Georges Bizet’s son Jacques was one of Proust’s earliest and closest friends: they attended primary school together from 1881, and it was Jacques Bizet with whom Proust and Halévy collaborated not only on Le Banquet, but also on the Revue verte and Revue lilas at the Lycée Condorcet. The connections between the Bizets and the Halévys were much closer than that, though. Jacques’s mother, Geneviève Bizet, was an Halévy by birth and the first cousin of Daniel Halévy’s father Ludovic (1833–1908) who, with Henri Meilhac (1831–97), co-wrote the libretto for Georges Bizet’s Carmen and for Offenbach’s La belle Hélène (thereby earning themselves Nietzsche’s enthusiastic approbation—see KSB viii. 275). These relations are perhaps best entangled by means of a simplified family tree (Fig. 1).1 Two other points about this configuration need to be borne in mind: first, Geneviève Bizet’s father (Jacques François) Fromental (Elie) Halévy (originally Elias Lévi, 1799–1862) had been a composer of no little reputation in his own right. He won the Prix de Rome in 1819, and Georges Bizet was one of his pupils at the Conservatoire, where he taught from 1827, but his greatest success came with the grand opera La Juive (f. p. 1835), which in turn—despite its subject matter and the Jewishness of its composer—met with Wagner’s high praise,2 and the ‘hit’ aria from which is the ‘Rachel! Quand du Seigneur’ quoted by Proust’s narrator in À la recherche (JF i. 567).

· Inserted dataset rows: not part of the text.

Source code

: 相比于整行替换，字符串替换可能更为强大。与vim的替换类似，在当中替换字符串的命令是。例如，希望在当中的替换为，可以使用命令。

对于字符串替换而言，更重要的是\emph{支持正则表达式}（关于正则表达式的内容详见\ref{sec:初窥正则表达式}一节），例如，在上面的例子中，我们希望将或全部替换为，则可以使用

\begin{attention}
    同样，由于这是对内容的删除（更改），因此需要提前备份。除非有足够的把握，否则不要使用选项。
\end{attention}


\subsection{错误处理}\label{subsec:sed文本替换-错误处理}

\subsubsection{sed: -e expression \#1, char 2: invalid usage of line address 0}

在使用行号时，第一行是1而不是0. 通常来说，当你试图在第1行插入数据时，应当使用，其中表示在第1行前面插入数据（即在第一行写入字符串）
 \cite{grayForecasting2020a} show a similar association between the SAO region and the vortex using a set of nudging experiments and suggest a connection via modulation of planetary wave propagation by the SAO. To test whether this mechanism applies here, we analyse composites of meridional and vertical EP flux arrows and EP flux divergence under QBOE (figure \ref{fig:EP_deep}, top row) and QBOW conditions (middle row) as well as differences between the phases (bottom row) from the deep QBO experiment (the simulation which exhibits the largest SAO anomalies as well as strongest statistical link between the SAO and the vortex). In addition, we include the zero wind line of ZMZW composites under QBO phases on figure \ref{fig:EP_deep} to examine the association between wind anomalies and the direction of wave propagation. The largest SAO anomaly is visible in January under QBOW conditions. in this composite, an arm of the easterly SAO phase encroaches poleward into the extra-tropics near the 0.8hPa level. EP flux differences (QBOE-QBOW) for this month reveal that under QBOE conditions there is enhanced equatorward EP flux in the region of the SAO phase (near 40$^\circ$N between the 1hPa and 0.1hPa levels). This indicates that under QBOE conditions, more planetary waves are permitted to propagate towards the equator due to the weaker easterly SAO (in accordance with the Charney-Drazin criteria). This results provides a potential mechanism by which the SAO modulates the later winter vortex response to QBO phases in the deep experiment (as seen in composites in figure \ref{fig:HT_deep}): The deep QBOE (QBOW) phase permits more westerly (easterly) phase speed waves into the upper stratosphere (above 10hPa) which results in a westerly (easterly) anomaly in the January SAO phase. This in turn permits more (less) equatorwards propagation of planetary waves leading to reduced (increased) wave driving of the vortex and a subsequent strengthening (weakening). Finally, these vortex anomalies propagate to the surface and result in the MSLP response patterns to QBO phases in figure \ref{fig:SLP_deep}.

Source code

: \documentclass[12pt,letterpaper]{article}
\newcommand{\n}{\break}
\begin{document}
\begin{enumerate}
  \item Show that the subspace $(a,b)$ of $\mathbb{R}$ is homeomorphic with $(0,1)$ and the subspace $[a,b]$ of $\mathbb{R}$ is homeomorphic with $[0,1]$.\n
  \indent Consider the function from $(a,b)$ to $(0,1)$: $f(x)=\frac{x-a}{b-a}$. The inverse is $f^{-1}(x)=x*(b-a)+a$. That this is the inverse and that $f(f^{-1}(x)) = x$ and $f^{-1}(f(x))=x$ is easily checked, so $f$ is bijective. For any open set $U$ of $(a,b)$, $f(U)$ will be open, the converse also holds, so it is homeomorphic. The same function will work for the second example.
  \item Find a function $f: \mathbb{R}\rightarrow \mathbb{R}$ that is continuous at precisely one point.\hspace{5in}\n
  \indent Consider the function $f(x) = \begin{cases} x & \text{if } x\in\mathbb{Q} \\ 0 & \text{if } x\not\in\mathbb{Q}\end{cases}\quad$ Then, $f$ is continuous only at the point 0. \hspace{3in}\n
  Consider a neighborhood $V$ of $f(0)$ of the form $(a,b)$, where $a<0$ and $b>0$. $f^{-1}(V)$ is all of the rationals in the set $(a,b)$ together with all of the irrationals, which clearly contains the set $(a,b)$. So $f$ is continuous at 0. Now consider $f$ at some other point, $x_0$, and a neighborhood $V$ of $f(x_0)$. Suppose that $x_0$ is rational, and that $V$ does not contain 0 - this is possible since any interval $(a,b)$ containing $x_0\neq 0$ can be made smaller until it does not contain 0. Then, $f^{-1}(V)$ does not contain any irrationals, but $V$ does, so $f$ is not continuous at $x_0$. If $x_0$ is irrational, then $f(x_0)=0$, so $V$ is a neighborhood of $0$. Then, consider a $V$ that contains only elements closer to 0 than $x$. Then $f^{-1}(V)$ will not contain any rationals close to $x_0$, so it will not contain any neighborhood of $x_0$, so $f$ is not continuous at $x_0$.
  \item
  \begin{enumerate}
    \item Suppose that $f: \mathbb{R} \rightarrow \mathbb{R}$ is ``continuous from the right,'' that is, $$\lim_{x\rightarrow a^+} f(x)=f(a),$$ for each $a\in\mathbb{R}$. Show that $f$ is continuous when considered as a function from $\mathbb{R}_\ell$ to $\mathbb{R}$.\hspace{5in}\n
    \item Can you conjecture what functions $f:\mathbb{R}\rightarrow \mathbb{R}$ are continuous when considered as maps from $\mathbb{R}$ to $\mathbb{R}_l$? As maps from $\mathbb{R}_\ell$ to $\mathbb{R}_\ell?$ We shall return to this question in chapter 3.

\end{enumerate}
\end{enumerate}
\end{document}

(p.252) Second, after Georges Bizet’s death in 1875 Geneviève remarried Émile Straus and became the Mme Straus who was to be such a confidante of Proust’s—but who also narrowly missed being the recipient of a copy of Der Fall Wagner from Nietzsche himself. In a letter of 6 October 1888 (KGB iii/6 320), Georg Brandes suggests to Nietzsche that he send a copy of Der Fall Wagner to Bizet’s widow, now remarried ‘mit einem sehr wackeren Mann, dem Advocaten Strauss [sic] in Paris’ (‘to a very honest man, the lawyer Strauss in Paris’), remarking of Jacques Bizet: ‘Das Kind Bizets ist von idealer Schönheit und Lieblichkeit’ (‘Bizet’s child is perfectly handsome and lovely’). Nietz-sche is evidently delighted at the idea (see KSB viii. 450/SL 312), and writes back to Brandes a fortnight later asking for Mme Straus’s address (KSB viii. 456/SL 317). On 13 November he writes to Köselitz: ‘Dieser Tage trifft die Adresse der charmanten Wittwe Bizet’s bei mir ein, der eine Freude mit der Zusendung meiner Schrift zu machen ich sehr ersucht werde’ (‘Any day now I am expecting to receive the address of Bizet’s charming widow, and I am being strongly urged to make her happy by sending her my book’) (KSB viii. 467 f.); the same day he tells Overbeck’ with a typical embellishment of the truth, that Bizet’s widow ‘sucht Beziehungen zu mir herzustellen’ (‘is seeking relations with me’) (KSB viii, 470/SL 324), but unfortunately Brandes canaot provide her address (KGB iii/6 352), so Nietzsche has to abandon the idea.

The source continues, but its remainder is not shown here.